WHEREAS, pursuant to the Articles of Merger filed on August 11, 1998 with
the Secretary of State of the State of Oregon, each of 747 and Xxxx Xxxxxxxxx
were merged with and into Holdings, with Holdings as the surviving corporation.
WHEREAS, the Assignment, Assumption and Amendment, dated as of July 31,
1998, was entered into among Wilmington Trust Company, not in its individual
capacity but solely as Owner Trustee, Xxxxxxx X. Xxxxx, Holdings, Aviation and
FINOVA, whereby Holdings (as successor to 747 and Xxxx Xxxxxxxxx) assigned all
its right, title and interest in, to and under the Secured Loan Agreement to
Aviation, and Aviation assumed all Holdings' obligations thereunder.
1
WHEREAS, the Assignment and Assumption Agreement, dated as of July 31,
1998, was entered into between Holdings and Aviation, whereby Holdings assigned
all its rights, title and interests in, to and under the Trust Agreement to
Aviation, and Aviation assumed all Holdings' obligations thereunder.
WHEREAS, certain subsidiaries (the "Borrowers") of Aviation are entering
into the Loan and Security Agreement, to be dated on or about May 12, 2004 (the
"Loan and Security Agreement"), by and among Aviation, the Borrowers, the
lenders that are signatories thereto, and Xxxxx Fargo Foothill, Inc., as the
arranger and administrative agent.
WHEREAS, pursuant to the Loan and Security Agreement, the Owner Trustee
will unconditionally guarantee (the "General Continuing Guaranty") the
Borrowers' obligations under the Loan and Security Agreement by executing the
General Continuing Guaranty.
WHEREAS, as a condition to giving its consent under the Secured Loan
Agreement to the General Continuing Guaranty, FINOVA has requested that the
Secured Loan Agreement be amended to provide that an event of default under the
Loan and Security Agreement (a "Loan and Security Agreement Event of Default")
constitute an event of default under the Secured Loan Agreement.
WHEREAS, the parties hereby desire to amend certain provisions in the
Secured Loan Agreement to reflect the agreement of the parties with respect to
the contemplated transactions described above.

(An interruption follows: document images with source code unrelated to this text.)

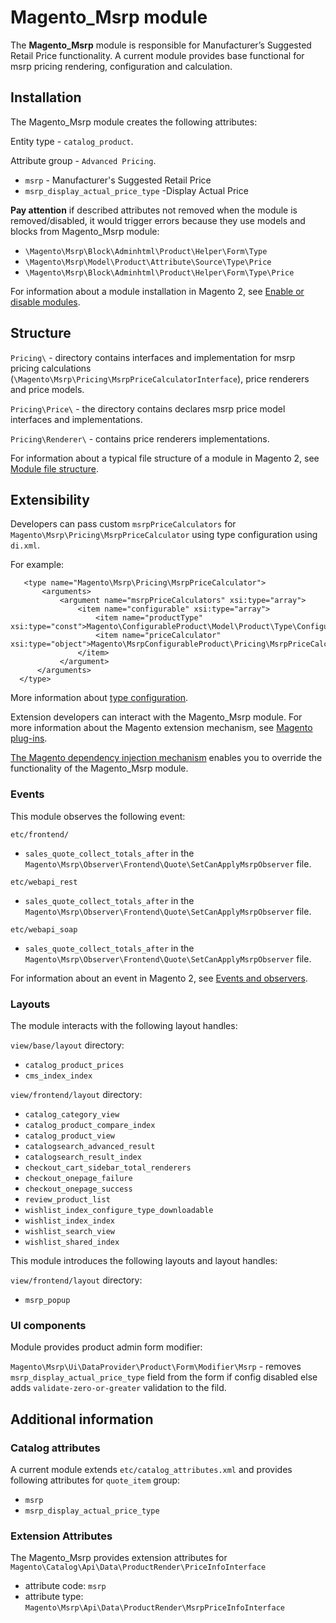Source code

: # Magento_Msrp module

The **Magento_Msrp** module is responsible for Manufacturer’s Suggested Retail Price functionality.
A current module provides base functional for msrp pricing rendering, configuration and calculation.

## Installation
The Magento_Msrp module creates the following attributes:

Entity type - `catalog_product`.

Attribute group - `Advanced Pricing`.

- `msrp` - Manufacturer's Suggested Retail Price
- `msrp_display_actual_price_type` -Display Actual Price

**Pay attention** if described attributes not removed when the module is removed/disabled, it would trigger errors
because they use models and blocks from Magento_Msrp module: 
- `\Magento\Msrp\Block\Adminhtml\Product\Helper\Form\Type`
- `\Magento\Msrp\Model\Product\Attribute\Source\Type\Price`
- `\Magento\Msrp\Block\Adminhtml\Product\Helper\Form\Type\Price`

For information about a module installation in Magento 2, see [Enable or disable modules](https://experienceleague.adobe.com/docs/commerce-operations/installation-guide/tutorials/manage-modules.html).

## Structure
`Pricing\` - directory contains interfaces and implementation for msrp pricing calculations
 (`\Magento\Msrp\Pricing\MsrpPriceCalculatorInterface`), price renderers 
 and price models.
 
`Pricing\Price\` - the directory contains declares msrp price model interfaces and implementations.

`Pricing\Renderer\` - contains price renderers implementations.

For information about a typical file structure of a module in Magento 2,
 see [Module file structure](https://developer.adobe.com/commerce/php/development/build/component-file-structure/#module-file-structure).
 
## Extensibility
 
 Developers can pass custom `msrpPriceCalculators` for `Magento\Msrp\Pricing\MsrpPriceCalculator` using type configuration using  `di.xml`. 
 
 For example:
 ```
    <type name="Magento\Msrp\Pricing\MsrpPriceCalculator">
        <arguments>
            <argument name="msrpPriceCalculators" xsi:type="array">
                <item name="configurable" xsi:type="array">
                    <item name="productType" xsi:type="const">Magento\ConfigurableProduct\Model\Product\Type\Configurable::TYPE_CODE</item>
                    <item name="priceCalculator" xsi:type="object">Magento\MsrpConfigurableProduct\Pricing\MsrpPriceCalculator</item>
                </item>
            </argument>
       </arguments>
   </type>
``` 
 More information about [type configuration](https://developer.adobe.com/commerce/php/development/build/dependency-injection-file/).
 
 Extension developers can interact with the Magento_Msrp module. For more information about the Magento extension mechanism, see [Magento plug-ins](https://developer.adobe.com/commerce/php/development/components/plugins/).

[The Magento dependency injection mechanism](https://developer.adobe.com/commerce/php/development/components/dependency-injection/) enables you to override the functionality of the Magento_Msrp module.

### Events

This module observes the following event:

`etc/frontend/`

 - `sales_quote_collect_totals_after` in the `Magento\Msrp\Observer\Frontend\Quote\SetCanApplyMsrpObserver` file. 

`etc/webapi_rest`
 - `sales_quote_collect_totals_after` in the `Magento\Msrp\Observer\Frontend\Quote\SetCanApplyMsrpObserver` file. 

`etc/webapi_soap`
 - `sales_quote_collect_totals_after` in the `Magento\Msrp\Observer\Frontend\Quote\SetCanApplyMsrpObserver` file. 

For information about an event in Magento 2, see [Events and observers](https://developer.adobe.com/commerce/php/development/components/events-and-observers/).

### Layouts

The module interacts with the following layout handles:

`view/base/layout` directory:

- `catalog_product_prices`
- `cms_index_index`

`view/frontend/layout` directory:

- `catalog_category_view`
- `catalog_product_compare_index`
- `catalog_product_view`
- `catalogsearch_advanced_result`
- `catalogsearch_result_index`
- `checkout_cart_sidebar_total_renderers`
- `checkout_onepage_failure`
- `checkout_onepage_success`
- `review_product_list`
- `wishlist_index_configure_type_downloadable`
- `wishlist_index_index`
- `wishlist_search_view`
- `wishlist_shared_index`

This module introduces the following layouts and layout handles:

`view/frontend/layout` directory:

- `msrp_popup`

### UI components

Module provides product admin form modifier: 

`Magento\Msrp\Ui\DataProvider\Product\Form\Modifier\Msrp` - removes `msrp_display_actual_price_type` field from the form if config disabled else adds `validate-zero-or-greater` validation to the fild.

## Additional information

### Catalog attributes

A current module extends `etc/catalog_attributes.xml` and provides following attributes for `quote_item` group:
- `msrp`
- `msrp_display_actual_price_type`

### Extension Attributes
The Magento_Msrp provides extension attributes for `Magento\Catalog\Api\Data\ProductRender\PriceInfoInterface`
- attribute code: `msrp`
- attribute type: `Magento\Msrp\Api\Data\ProductRender\MsrpPriceInfoInterface`
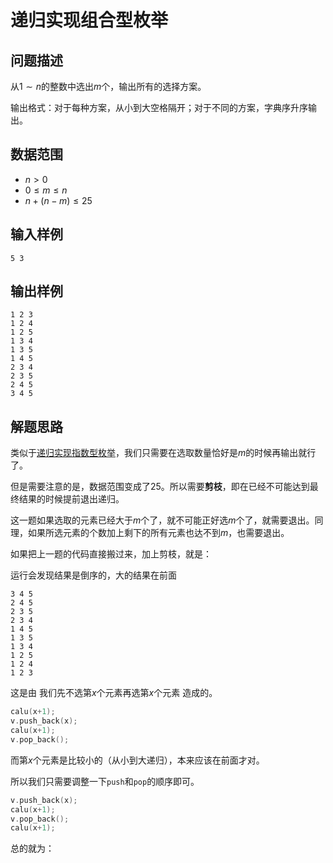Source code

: # 递归实现组合型枚举

## 问题描述
从$1\sim n$的整数中选出$m$个，输出所有的选择方案。

输出格式：对于每种方案，从小到大空格隔开；对于不同的方案，字典序升序输出。

## 数据范围
+ $n>0$
+ $0≤m≤n$
+ $n+(n−m)≤25$

## 输入样例
```
5 3
```

## 输出样例
```
1 2 3 
1 2 4 
1 2 5 
1 3 4 
1 3 5 
1 4 5 
2 3 4 
2 3 5 
2 4 5 
3 4 5 
```

## 解题思路
类似于<a href="../../递归实现指数型枚举/Description">递归实现指数型枚举</a>，我们只需要在选取数量恰好是$m$的时候再输出就行了。

但是需要注意的是，数据范围变成了25。所以需要**剪枝**，即在已经不可能达到最终结果的时候提前退出递归。

这一题如果选取的元素已经大于$m$个了，就不可能正好选$m$个了，就需要退出。同理，如果所选元素的个数加上剩下的所有元素也达不到$m$，也需要退出。

如果把上一题的代码直接搬过来，加上剪枝，就是：


运行会发现结果是倒序的，大的结果在前面
```
3 4 5 
2 4 5
2 3 5
2 3 4
1 4 5
1 3 5
1 3 4
1 2 5
1 2 4
1 2 3
```
这是由 我们先不选第$x$个元素再选第$x$个元素 造成的。
```cpp
calu(x+1);
v.push_back(x);
calu(x+1);
v.pop_back();
```
而第$x$个元素是比较小的（从小到大递归），本来应该在前面才对。

所以我们只需要调整一下```push```和```pop```的顺序即可。
```cpp
v.push_back(x);
calu(x+1);
v.pop_back();
calu(x+1);
```
总的就为：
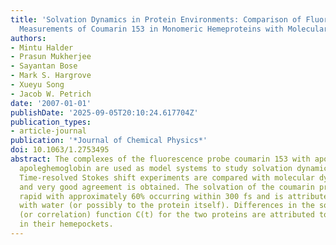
 ```yaml
---
title: 'Solvation Dynamics in Protein Environments: Comparison of Fluorescence Upconversion
  Measurements of Coumarin 153 in Monomeric Hemeproteins with Molecular Dynamics Simulations'
authors:
- Mintu Halder
- Prasun Mukherjee
- Sayantan Bose
- Mark S. Hargrove
- Xueyu Song
- Jacob W. Petrich
date: '2007-01-01'
publishDate: '2025-09-05T20:10:24.617704Z'
publication_types:
- article-journal
publication: '*Journal of Chemical Physics*'
doi: 10.1063/1.2753495
abstract: The complexes of the fluorescence probe coumarin 153 with apomyoglobin and
  apoleghemoglobin are used as model systems to study solvation dynamics in proteins.
  Time-resolved Stokes shift experiments are compared with molecular dynamics simulations,
  and very good agreement is obtained. The solvation of the coumarin probe is very
  rapid with approximately 60% occurring within 300 fs and is attributed to interactions
  with water (or possibly to the protein itself). Differences in the solvation relaxation
  (or correlation) function C(t) for the two proteins are attributed to differences
  in their hemepockets.
---
```

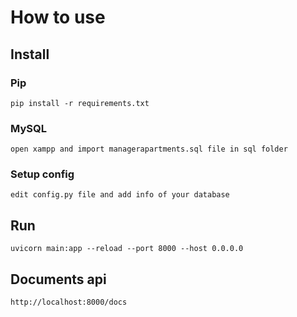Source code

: # How to use

## Install

### Pip

```
pip install -r requirements.txt
```

### MySQL

```
open xampp and import managerapartments.sql file in sql folder
```

### Setup config

```
edit config.py file and add info of your database
```

## Run

```
uvicorn main:app --reload --port 8000 --host 0.0.0.0
```

## Documents api
```
http://localhost:8000/docs
```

NOW THEREFORE, in consideration of the foregoing and for other good and
valuable consideration, the receipt and sufficiency of which are acknowledged,
the parties hereto agree as follows:
Section 1. AMENDMENT OF SECTION 1.2 OF THE SECURED LOAN AGREEMENT. The
parties hereto agree that Section 1.2 of the Secured Loan Agreement is hereby
amended to delete the definition of "Credit Facility Event of Default" and to
include the following definitions:
"Loan and Security Agreement Event of Default" an Event of Default
under the Loan and
Security Agreement, to
be dated on or about May
12, 2004 (the "Loan and
Security Agreement"), by
and among Evergreen
International Aviation,
Inc. ("Aviation"),
certain subsidiaries of
Aviation, the lenders
that are signatories
thereto, and Xxxxx Fargo
Foothill, Inc., as the
2
arranger and
administrative agent (as
such event of default is
defined therein).
"Xxxxx Fargo Foothill Financing" the financing pursuant
to the Loan and Security
Agreement.
Section 2. AMENDMENT OF SECTION 10.3(H) OF THE SECURED LOAN AGREEMENT. The
parties hereto agree that Section 10.3(h) of the Secured Loan Agreement is
hereby deleted in its entirety and replaced with the following:
"(h) Except for the assignment of Aviation's beneficial interest in the
Trust Estate as contemplated by the Xxxxx Fargo Foothill Financing, the Owner
Participants shall not sell, lease, transfer, abandon or otherwise dispose of
(or enter into any commitment to sell, lease, transfer, abandon or otherwise
dispose of) all or any part of its beneficial interest in the Trust Estate or
its obligations or rights under any Transaction Document without Lender's prior
written consent."
Section 3. AMENDMENT OF SECTION 13.1 OF THE SECURED LOAN AGREEMENT. The
parties hereto agree that Section 13.1(k) of the Secured Loan Agreement is
hereby deleted in its entirety and replaced with the following:
"(k) A Loan and Security Agreement Event of Default shall occur and be
continuing."
Section 4. ENTIRE AGREEMENT. This Agreement and the other documents
attached hereto or incorporated by reference herein constitute the entire
agreement of the parties hereto with respect to the subject matter hereof and
supersedes all other understandings, oral and written, with respect to the
subject matter hereof.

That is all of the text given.